Masa aksi yang berjumlah sekitar 50 orang tersebut ingin mendukung sikap KPU agar tetap independen dan transparan dalam penyelenggaraan tahapan Pilgub kali ini. Aksi dimulai pukul 10.30 wita dan diawali orasi setiap perwakilan lembaga se-Unmul. 

Setelah satu jam berjalannya aksi, masa aksi ingin memaksa masuk ke kantor KPU untuk melakukan audiensi. Tetapi harapan tersebut tidak diindahkan oleh perwakilan KPU, melainkan audiensi berlangsung terbuka di depan kantor KPU Kaltim dan disambut oleh ketua KPU Kaltim, Muhammad Taufik. 

Setelah audiensi terbuka selesai, pihak demonstran dan KPU menghasilkan beberapa poin tuntutan diantaranya, KPU harus memberikan informasi secara terbuka, KPU mengakomodir masyarakat untuk bisa menggunakan hak pilihnya dengan adil, dan KPU mengundang mahasiswa se-Kaltim dalam debat kandidat calon Gubernur dan Wakil Gubernur. 

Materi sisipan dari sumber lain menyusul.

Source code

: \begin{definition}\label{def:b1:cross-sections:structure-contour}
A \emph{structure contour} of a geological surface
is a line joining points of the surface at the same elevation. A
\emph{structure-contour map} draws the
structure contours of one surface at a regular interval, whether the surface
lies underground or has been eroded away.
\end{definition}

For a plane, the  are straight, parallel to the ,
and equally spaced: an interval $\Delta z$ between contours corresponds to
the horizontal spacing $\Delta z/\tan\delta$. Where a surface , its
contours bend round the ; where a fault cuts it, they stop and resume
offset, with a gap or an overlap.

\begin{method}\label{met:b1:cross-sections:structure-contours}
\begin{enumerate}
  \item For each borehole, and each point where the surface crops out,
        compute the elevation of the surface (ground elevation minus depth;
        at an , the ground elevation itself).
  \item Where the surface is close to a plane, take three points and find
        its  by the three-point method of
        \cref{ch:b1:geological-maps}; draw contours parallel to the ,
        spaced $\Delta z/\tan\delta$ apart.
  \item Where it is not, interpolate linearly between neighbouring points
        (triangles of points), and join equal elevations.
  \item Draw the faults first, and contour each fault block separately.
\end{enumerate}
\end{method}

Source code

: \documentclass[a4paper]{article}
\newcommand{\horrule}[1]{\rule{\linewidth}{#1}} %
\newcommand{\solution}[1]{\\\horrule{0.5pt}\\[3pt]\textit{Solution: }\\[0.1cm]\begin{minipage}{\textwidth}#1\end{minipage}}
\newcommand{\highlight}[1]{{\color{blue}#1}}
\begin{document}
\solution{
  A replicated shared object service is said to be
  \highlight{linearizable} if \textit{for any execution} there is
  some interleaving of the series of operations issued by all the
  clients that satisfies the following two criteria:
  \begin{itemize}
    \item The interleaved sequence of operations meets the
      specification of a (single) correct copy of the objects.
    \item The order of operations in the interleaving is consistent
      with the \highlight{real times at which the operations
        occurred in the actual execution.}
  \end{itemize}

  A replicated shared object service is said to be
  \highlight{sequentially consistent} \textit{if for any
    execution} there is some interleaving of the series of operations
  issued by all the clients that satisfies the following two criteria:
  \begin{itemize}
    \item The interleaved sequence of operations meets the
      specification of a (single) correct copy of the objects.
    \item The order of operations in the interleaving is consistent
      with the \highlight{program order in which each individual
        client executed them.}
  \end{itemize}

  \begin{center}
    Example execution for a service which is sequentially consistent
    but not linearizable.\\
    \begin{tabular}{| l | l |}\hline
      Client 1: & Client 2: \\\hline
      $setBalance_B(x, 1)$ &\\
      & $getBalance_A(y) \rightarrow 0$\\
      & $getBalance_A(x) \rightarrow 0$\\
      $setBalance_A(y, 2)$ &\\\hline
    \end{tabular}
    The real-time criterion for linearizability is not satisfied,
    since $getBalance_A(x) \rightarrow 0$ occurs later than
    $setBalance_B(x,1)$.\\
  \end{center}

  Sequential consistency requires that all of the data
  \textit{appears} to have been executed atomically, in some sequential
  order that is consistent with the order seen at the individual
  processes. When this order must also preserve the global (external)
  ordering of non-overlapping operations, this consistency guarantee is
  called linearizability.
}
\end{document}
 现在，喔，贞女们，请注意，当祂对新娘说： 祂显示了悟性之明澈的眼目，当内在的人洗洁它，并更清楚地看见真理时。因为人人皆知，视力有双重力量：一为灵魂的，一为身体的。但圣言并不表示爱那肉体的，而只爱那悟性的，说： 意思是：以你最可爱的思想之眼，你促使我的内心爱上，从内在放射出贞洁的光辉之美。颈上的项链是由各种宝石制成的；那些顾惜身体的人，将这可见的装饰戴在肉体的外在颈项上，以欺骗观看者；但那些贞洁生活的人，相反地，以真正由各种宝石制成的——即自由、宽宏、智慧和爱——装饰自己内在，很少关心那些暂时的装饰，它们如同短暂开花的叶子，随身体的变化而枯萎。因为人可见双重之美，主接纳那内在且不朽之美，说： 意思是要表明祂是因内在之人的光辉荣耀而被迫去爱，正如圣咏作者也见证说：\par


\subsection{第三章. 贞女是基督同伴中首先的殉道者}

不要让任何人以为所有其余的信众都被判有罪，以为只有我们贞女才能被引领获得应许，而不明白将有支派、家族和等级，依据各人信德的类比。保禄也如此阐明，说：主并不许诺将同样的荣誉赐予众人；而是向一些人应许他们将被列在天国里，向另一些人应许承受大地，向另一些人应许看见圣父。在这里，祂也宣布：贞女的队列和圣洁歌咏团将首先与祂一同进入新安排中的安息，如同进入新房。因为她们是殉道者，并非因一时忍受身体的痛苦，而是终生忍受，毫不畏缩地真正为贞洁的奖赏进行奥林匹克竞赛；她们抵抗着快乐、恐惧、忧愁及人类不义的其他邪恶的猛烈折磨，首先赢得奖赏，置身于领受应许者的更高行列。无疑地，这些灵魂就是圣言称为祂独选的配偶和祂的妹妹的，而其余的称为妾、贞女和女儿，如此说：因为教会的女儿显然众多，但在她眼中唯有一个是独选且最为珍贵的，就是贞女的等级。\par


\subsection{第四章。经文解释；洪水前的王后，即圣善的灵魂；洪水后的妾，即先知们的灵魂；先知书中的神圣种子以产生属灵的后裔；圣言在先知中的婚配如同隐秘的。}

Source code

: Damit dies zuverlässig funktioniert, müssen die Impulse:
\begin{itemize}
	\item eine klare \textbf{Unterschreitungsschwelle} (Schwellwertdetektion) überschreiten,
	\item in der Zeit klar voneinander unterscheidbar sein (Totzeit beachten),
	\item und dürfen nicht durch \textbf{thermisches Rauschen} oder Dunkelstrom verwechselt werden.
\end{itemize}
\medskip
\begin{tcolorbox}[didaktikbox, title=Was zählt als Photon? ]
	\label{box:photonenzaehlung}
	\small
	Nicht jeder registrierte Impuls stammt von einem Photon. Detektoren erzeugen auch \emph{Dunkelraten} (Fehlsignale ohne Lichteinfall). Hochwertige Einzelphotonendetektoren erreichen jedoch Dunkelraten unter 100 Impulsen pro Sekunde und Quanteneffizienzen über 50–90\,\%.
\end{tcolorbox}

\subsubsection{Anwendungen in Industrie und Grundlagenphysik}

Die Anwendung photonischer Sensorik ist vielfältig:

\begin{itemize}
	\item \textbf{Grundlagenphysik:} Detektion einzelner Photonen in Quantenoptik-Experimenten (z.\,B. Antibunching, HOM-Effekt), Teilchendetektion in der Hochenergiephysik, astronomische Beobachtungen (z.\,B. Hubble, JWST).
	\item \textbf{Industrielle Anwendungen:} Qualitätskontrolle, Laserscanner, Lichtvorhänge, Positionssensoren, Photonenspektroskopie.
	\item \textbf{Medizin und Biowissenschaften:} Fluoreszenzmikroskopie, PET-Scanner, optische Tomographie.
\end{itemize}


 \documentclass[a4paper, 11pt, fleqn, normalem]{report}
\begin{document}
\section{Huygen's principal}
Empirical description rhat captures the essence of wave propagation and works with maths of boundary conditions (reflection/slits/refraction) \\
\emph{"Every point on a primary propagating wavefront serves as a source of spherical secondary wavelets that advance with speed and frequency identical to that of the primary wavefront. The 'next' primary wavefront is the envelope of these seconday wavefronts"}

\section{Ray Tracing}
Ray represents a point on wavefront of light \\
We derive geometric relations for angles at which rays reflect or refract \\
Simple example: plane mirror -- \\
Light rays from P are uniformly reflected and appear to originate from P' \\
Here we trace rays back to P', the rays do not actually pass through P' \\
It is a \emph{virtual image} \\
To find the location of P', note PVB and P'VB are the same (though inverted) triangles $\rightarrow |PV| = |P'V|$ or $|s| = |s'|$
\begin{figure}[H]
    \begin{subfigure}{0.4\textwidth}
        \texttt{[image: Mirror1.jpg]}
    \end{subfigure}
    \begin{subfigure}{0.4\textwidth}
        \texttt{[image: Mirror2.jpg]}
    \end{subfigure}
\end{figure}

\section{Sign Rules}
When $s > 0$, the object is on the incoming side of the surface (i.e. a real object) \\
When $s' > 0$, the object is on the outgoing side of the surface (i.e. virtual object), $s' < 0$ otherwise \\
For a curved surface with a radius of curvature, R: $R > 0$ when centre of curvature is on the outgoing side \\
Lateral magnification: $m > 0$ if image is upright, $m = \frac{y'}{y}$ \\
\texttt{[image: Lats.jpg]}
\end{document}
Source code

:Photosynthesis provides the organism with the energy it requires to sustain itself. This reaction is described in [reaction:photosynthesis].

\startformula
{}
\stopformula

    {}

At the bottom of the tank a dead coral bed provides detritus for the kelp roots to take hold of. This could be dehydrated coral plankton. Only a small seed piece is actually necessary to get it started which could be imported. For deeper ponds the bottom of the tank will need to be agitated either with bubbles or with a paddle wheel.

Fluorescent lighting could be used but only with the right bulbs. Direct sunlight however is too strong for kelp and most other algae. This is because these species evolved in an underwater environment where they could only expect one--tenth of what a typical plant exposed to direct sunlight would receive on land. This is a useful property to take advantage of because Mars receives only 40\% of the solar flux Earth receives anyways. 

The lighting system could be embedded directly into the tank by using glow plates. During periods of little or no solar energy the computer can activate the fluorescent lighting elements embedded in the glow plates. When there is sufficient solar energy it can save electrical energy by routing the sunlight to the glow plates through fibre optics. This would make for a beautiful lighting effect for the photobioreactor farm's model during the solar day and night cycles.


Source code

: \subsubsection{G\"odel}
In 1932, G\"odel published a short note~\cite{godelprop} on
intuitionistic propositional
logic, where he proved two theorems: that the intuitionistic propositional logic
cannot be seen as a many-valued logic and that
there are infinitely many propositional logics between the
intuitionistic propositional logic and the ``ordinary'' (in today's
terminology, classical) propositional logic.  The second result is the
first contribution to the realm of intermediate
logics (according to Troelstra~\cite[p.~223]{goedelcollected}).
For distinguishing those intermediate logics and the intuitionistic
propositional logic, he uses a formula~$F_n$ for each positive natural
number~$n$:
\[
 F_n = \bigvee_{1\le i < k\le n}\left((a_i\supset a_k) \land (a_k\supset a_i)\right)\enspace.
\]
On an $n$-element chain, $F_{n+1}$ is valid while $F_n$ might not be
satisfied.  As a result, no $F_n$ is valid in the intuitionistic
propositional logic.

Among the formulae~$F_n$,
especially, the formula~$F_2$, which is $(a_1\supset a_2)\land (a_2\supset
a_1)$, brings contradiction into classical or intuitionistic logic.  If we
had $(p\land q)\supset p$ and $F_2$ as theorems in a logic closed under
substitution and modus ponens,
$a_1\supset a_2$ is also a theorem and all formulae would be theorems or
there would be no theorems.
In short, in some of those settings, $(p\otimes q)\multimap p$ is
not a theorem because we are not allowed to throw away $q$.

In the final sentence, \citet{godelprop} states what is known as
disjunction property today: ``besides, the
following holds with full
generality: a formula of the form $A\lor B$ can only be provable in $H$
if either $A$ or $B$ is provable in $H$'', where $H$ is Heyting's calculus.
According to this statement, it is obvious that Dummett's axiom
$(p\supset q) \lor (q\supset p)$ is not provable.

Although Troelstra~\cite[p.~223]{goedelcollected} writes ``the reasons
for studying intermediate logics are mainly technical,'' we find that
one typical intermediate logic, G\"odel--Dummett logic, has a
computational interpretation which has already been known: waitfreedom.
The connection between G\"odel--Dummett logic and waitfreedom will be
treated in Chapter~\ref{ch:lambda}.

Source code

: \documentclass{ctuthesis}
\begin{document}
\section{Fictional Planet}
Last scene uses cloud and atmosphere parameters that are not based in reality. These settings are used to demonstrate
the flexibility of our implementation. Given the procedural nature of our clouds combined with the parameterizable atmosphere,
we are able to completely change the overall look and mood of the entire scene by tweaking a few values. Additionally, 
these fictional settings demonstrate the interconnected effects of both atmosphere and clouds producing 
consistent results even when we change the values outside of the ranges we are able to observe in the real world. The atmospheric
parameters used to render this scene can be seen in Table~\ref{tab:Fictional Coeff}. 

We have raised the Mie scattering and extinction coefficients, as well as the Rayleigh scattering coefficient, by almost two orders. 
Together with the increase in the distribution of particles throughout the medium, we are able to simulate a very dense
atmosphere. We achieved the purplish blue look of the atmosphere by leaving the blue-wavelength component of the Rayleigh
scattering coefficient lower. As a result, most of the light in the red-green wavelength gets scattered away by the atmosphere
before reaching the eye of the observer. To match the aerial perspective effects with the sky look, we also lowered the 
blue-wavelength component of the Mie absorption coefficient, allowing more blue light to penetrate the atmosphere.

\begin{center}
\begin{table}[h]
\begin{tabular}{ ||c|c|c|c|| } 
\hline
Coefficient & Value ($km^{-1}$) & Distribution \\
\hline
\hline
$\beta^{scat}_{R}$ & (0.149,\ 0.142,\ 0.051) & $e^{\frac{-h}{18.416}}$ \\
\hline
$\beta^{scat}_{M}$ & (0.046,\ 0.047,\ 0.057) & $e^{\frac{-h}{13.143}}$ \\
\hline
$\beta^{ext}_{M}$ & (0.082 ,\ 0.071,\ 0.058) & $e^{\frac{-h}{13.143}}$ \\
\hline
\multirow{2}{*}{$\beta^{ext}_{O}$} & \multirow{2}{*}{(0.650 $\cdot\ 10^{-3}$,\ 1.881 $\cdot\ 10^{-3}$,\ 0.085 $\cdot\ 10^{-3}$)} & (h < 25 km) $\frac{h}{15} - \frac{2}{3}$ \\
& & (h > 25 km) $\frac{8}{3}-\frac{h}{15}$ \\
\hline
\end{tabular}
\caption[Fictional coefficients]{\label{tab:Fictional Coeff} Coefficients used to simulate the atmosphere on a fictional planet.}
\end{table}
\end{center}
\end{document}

Rizaldo selaku Presiden BEM KM Unmul mengatakan keterlibatan BEM dalam Pilgub sangat penting. "Peran BEM KM akan mengawal berjalannya Pilgub Kaltim dengan mengedepankan independensi dan netralitas serta memastikan berjalannya proses demokrasi dengan baik hingga selesai”, ujarnya.

Aldo juga berharap pihaknya akan konsisten mengawal lalu memberikan kontrak politik kepada calon Gubernur dan Wakil Gubernur agar berani dan komitmen membawa Kaltim lebih baik kedepan.